UK Research and Innovation logo
A landfill site against a grey sky

A major step forward

We are working closely with a range of partners to ensure our project findings are translated into operational management of environmental risks associated with historical wastes.

The Challenge

Given the UK's rich industrial past, there are a wide range of legacy wastes deposited in estuarine and coastal settings such as municipal waste, mine wastes, steel industry by-products, metal-rich wastes from smelting and chemical process wastes. These often date from an era of lax environmental regulation.

Legacy landfill sites such as these are a particular concern in coastal areas where they are likely to be affected by increased flooding, greater erosion and more extreme cycles of wetting and drying as our climate changes.

Managing such environmental issues is of critical importance, but currently we do not have a systematic framework by which we assess and understand the nature of the risks posed by different waste types in coastal areas.

Professor Will Mayes

Professor of Environmental Science, University of Hull

The Approach

Funded by the Natural Environment Research Council, we are working with a range of university partners, regulatory agencies and consultants to assess the nature of these risks and help formulate sustainable management options at priority sites.

This proposal brings together a team of researchers specialising in assessing the environmental risks of legacy wastes to:

  • Provide a national assessment of the environmental risks associated with legacy landfills in the coastal zone
  • Provide a framework for effective management of these risks now and in the future.

The first part of the project will bring together various national databases (e.g. on location of landfills, mining waste, coastal erosion rates, coastal management plans) to provide a single map-based database of legacy landfills within the coastal zone. We will then liaise with regional specialists in government agencies and academia to collate detail on documented risks and identify high risk priority sites (e.g. those with the greatest contamination risk and / or those most affected by erosion or flooding).

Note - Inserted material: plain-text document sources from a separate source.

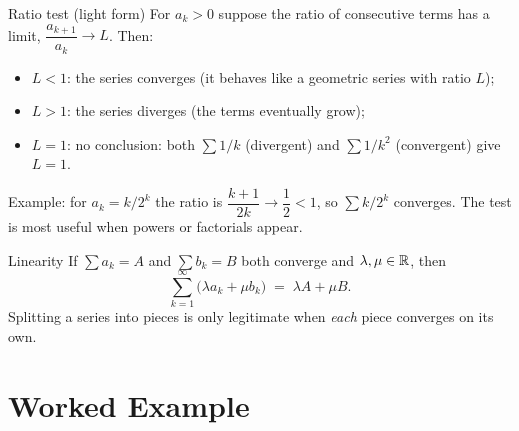 \begin{rulebox}{Ratio test (light form)}
For $a_k>0$ suppose the ratio of consecutive terms has a limit,
$\dfrac{a_{k+1}}{a_k}\to L$. Then:
\begin{itemize}[leftmargin=1.6em,itemsep=0.3ex]
  \item $L<1$: the series converges (it behaves like a geometric series
        with ratio $L$);
  \item $L>1$: the series diverges (the terms eventually grow);
  \item $L=1$: no conclusion: both $\sum 1/k$ (divergent) and
        $\sum 1/k^{2}$ (convergent) give $L=1$.
\end{itemize}
Example: for $a_k=k/2^{k}$ the ratio is
$\dfrac{k+1}{2k}\to\dfrac12<1$, so $\sum k/2^{k}$ converges. The test is most useful when powers or factorials appear.
\end{rulebox}

\begin{rulebox}{Linearity}
If $\sum a_k=A$ and $\sum b_k=B$ both converge and $\lambda,\mu\in\R$, then
\[
  \sum_{k=1}^{\infty}\bigl(\lambda a_k+\mu b_k\bigr)
  \;=\; \lambda A+\mu B .
\]
Splitting a series into pieces is only legitimate when \emph{each} piece
converges on its own.
\end{rulebox}

\section{Worked Example}

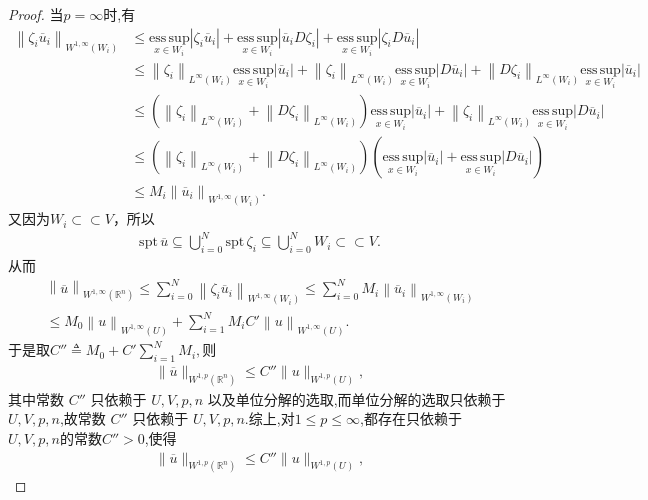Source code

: \documentclass[../../main.tex]{subfiles}%
\begin{document}
\begin{proof}
当$p=\infty$时,有
\begin{align*}
\left\| \zeta _i\overline{u}_i \right\| _{W^{1,\infty}\left( W_i \right)}&\leqslant \underset{x\in W_i}{\mathrm{ess}\,\mathrm{sup}}\left| \zeta _i\overline{u}_i \right|+\underset{x\in W_i}{\mathrm{ess}\,\mathrm{sup}}\left| \overline{u}_iD\zeta _i \right|+\underset{x\in W_i}{\mathrm{ess}\,\mathrm{sup}}\left| \zeta _iD\overline{u}_i \right|
\\
&\leqslant \left\| \zeta _i \right\| _{L^{\infty}\left( W_i \right)}\underset{x\in W_i}{\mathrm{ess}\,\mathrm{sup}}\left| \overline{u}_i \right|+\left\| \zeta _i \right\| _{L^{\infty}\left( W_i \right)}\underset{x\in W_i}{\mathrm{ess}\,\mathrm{sup}}\left| D\overline{u}_i \right|+\left\| D\zeta _i \right\| _{L^{\infty}\left( W_i \right)}\underset{x\in W_i}{\mathrm{ess}\,\mathrm{sup}}\left| \overline{u}_i \right|
\\
&\leqslant \left( \left\| \zeta _i \right\| _{L^{\infty}\left( W_i \right)}+\left\| D\zeta _i \right\| _{L^{\infty}\left( W_i \right)} \right) \underset{x\in W_i}{\mathrm{ess}\,\mathrm{sup}}\left| \overline{u}_i \right|+\left\| \zeta _i \right\| _{L^{\infty}\left( W_i \right)}\underset{x\in W_i}{\mathrm{ess}\,\mathrm{sup}}\left| D\overline{u}_i \right|
\\
&\leqslant \left( \left\| \zeta _i \right\| _{L^{\infty}\left( W_i \right)}+\left\| D\zeta _i \right\| _{L^{\infty}\left( W_i \right)} \right) \left( \underset{x\in W_i}{\mathrm{ess}\,\mathrm{sup}}\left| \overline{u}_i \right|+\underset{x\in W_i}{\mathrm{ess}\,\mathrm{sup}}\left| D\overline{u}_i \right| \right) 
\\
&\leqslant M_{i}\left\| \overline{u}_i \right\| _{W^{1,\infty}\left( W_i \right)}.
\end{align*}
又因为$W_i\subset \subset V$，所以
\begin{align*}
\mathrm{spt}\,\overline{u}\subseteq \bigcup_{i=0}^N{\mathrm{spt}\,\zeta _i}\subseteq \bigcup_{i=0}^N{W_i}\subset \subset V.
\end{align*}
从而
\begin{align*}
\left\| \overline{u} \right\| _{W^{1,\infty}\left( \mathbb{R} ^n \right)}\leqslant \sum_{i=0}^N{\left\| \zeta _i\overline{u}_i \right\| _{W^{1,\infty}\left( W_i \right)}}\leqslant \sum_{i=0}^N{M_{i}}\left\| \overline{u}_i \right\| _{W^{1,\infty}\left( W_i \right)}
\\
\leqslant M_{0}\left\| u \right\| _{W^{1,\infty}\left( U \right)}+\sum_{i=1}^N{M_{i}C\prime}\left\| u \right\| _{W^{1,\infty}\left( U \right)}.
\end{align*}
于是取$C'' \triangleq M_0 + C' \sum\limits_{i=1}^N M_i,$则
\begin{align*}
\|\overline{u}\|_{W^{1,p}(\mathbb{R}^n)}\leqslant C''\|u\|_{W^{1,p}(U)},
\end{align*}
其中常数 \(C''\) 只依赖于 \(U,V,p,n\) 以及单位分解的选取,而单位分解的选取只依赖于\(U,V,p,n\),故常数 \(C''\) 只依赖于 \(U,V,p,n\).综上,对$1\leqslant p\leqslant \infty$,都存在只依赖于 \(U,V,p,n\)的常数$C''>0$,使得
\begin{align}\label{eq::fjiwjio233--12}
\|\overline{u}\|_{W^{1,p}(\mathbb{R}^n)}\leqslant C''\|u\|_{W^{1,p}(U)},
\end{align}


\end{proof}
\end{document}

The second component of the project will improve our understanding of the environmental behaviour of different waste types in coastal settings. Most risk assessments for wastes are undertaken assuming they will be in contact with freshwater (e.g. leaching tests that simulate wastes in contact with rainfall).

These conditions will simulate the current and future environmental scenarios in coastal areas such as variations in salinity and extremes of wetting and drying that are anticipated with climate change.

We will provide a significant advance on assessing environmental risks in coastal settings by testing how pollutants are released from different waste types (e.g. municipal waste, mine waste, processing wastes) under a range of environmental conditions.

Effective long term management of legacy wastes relies on many different agencies working together (e.g. councils, regulators, land owners, engineers). The final part of the project will therefore bring various stakeholders together in different parts of the UK to (1) evaluate approaches to remediation, and (2) consider management priorities put forward by the early stages of the project.

The Impact

The proposed work represents a major step towards improved management of legacy landfills in coastal zones. We will work closely with a range of academic and non-academic partners to ensure the project findings are translated into operational management of environmental risks associated with historical wastes.

A series workshops will take place in the different administrations of the UK to produce a national management framework for legacy wastes in the coastal zone.